In 1981 the US stock market capitalization was 40 percent of GDP, since then it increased steadily to 144 percent of GDP by the end of 1999. At the nadir in 2009 it came to earth at 95 % of GDP, it is now back at peak 146% of GDP. In 2009 GDP was 14.5 trillion, now it is around 18 trillion, not very much GDP bang for 10 trillion in debt spending by the government over that time.
All of the talk of the types of stock ownership and how it is acquired has had no effect on the long term performance of the stock market. If the market were to go into a prolonged stock market decline Zweig would be arguing the constant selling by target date funds is keeping the market from rallying. The simple truth is stocks are in demand because bonds are not competitive and are not being offered for sale even as their supply is swelling.

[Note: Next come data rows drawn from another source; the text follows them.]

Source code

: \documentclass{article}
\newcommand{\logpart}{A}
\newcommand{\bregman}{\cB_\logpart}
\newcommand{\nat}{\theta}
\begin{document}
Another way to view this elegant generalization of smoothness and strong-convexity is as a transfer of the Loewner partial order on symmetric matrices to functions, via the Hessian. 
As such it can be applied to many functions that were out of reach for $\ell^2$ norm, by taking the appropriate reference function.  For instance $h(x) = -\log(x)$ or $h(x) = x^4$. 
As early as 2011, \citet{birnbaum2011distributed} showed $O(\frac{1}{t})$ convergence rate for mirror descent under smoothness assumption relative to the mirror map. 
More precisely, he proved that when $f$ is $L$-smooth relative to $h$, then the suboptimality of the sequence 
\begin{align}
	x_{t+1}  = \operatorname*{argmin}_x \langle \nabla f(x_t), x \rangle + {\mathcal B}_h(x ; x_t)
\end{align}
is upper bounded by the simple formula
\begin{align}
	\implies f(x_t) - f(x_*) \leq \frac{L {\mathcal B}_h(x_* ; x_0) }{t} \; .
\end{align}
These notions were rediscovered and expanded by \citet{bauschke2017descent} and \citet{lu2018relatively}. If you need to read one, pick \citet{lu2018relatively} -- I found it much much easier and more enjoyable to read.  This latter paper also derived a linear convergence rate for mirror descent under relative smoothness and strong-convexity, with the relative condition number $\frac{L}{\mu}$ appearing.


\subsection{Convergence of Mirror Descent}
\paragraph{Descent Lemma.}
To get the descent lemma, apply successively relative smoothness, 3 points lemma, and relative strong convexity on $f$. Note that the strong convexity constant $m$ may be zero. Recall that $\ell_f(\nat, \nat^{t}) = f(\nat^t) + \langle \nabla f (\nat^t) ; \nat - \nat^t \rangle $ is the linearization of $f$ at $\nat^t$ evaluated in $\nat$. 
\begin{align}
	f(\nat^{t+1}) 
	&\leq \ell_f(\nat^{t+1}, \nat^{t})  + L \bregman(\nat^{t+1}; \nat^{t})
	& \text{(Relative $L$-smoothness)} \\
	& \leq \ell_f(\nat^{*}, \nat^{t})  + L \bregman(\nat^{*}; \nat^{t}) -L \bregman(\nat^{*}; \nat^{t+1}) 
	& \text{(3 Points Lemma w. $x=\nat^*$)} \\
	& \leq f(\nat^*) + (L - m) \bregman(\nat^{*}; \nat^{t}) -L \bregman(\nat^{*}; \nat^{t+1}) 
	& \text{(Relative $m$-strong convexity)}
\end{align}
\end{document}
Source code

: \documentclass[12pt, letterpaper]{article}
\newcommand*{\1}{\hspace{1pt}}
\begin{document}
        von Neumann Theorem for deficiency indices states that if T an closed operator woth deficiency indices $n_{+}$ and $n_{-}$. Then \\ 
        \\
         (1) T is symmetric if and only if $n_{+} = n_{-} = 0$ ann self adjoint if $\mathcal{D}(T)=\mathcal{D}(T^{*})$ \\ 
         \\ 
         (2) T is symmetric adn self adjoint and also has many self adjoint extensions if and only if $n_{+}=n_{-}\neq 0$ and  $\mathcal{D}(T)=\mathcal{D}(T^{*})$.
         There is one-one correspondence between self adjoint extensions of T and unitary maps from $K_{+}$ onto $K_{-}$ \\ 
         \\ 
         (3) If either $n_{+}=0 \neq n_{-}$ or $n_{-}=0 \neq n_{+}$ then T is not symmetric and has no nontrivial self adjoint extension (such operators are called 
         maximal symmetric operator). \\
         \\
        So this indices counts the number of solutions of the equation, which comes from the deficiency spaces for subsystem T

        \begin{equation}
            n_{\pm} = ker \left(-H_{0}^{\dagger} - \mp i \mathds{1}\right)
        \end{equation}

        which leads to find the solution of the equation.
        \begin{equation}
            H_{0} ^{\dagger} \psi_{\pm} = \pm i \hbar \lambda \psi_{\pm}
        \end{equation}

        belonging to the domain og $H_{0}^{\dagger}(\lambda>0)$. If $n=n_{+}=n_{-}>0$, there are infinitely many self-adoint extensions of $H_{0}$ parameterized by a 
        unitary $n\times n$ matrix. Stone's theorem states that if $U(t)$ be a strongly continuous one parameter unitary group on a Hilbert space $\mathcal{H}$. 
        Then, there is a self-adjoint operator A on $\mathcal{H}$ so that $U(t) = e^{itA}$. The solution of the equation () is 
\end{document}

Mathematics or block chain currencies at some point will force the hand of Central Banks, and any purchases, sales due to the composition of retirement year funds will have little impact on a long term chart of stock prices once interest rates revert to the economic value they are intended to provide. Imagine for a moment what would happen to Central Bank policy if suddenly APPLE announced they were converting their 50 Billion US dollars into BITCOINS.
The effect of this low cost debt has been to subsidize debt investments in new technologies which is drastically lowering prices and preventing inflation, which is needed to offset the increase in debt.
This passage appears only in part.